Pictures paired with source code
━━━━━━━━━━
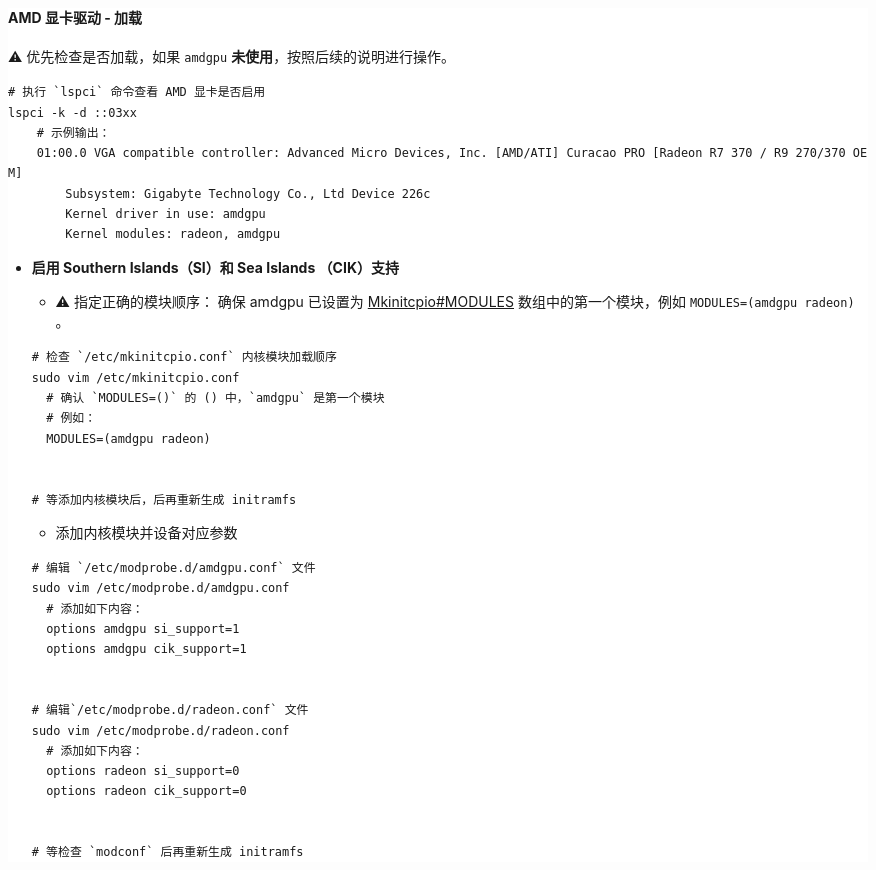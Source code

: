 

#### AMD 显卡驱动 - 加载

⚠️ 优先检查是否加载，如果 `amdgpu` **未使用**，按照后续的说明进行操作。

```shell
# 执行 `lspci` 命令查看 AMD 显卡是否启用
lspci -k -d ::03xx
	# 示例输出：
	01:00.0 VGA compatible controller: Advanced Micro Devices, Inc. [AMD/ATI] Curacao PRO [Radeon R7 370 / R9 270/370 OEM]
		Subsystem: Gigabyte Technology Co., Ltd Device 226c
		Kernel driver in use: amdgpu
		Kernel modules: radeon, amdgpu
```



- **启用 Southern Islands（SI）和 Sea Islands （CIK）支持**

  - ⚠️ 指定正确的模块顺序：
    确保 amdgpu 已设置为 [Mkinitcpio#MODULES](https://wiki.archlinux.org/title/Mkinitcpio#MODULES) 数组中的第一个模块，例如 `MODULES=(amdgpu radeon)` 。
  
  ```shell
  # 检查 `/etc/mkinitcpio.conf` 内核模块加载顺序
  sudo vim /etc/mkinitcpio.conf
  	# 确认 `MODULES=()` 的 () 中，`amdgpu` 是第一个模块
  	# 例如：
  	MODULES=(amdgpu radeon)
  
  
  # 等添加内核模块后，后再重新生成 initramfs
  ```
  
    
  
  - 添加内核模块并设备对应参数
  
  ```shell
  # 编辑 `/etc/modprobe.d/amdgpu.conf` 文件
  sudo vim /etc/modprobe.d/amdgpu.conf
  	# 添加如下内容：
  	options amdgpu si_support=1
  	options amdgpu cik_support=1
  
  
  # 编辑`/etc/modprobe.d/radeon.conf` 文件
  sudo vim /etc/modprobe.d/radeon.conf
  	# 添加如下内容：
  	options radeon si_support=0
  	options radeon cik_support=0
  
  
  # 等检查 `modconf` 后再重新生成 initramfs
  ```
━━━━━━━━━━
## Exercise description
Work out the number of lines in the records containing the word "lspci". Write only that number.

## Response
2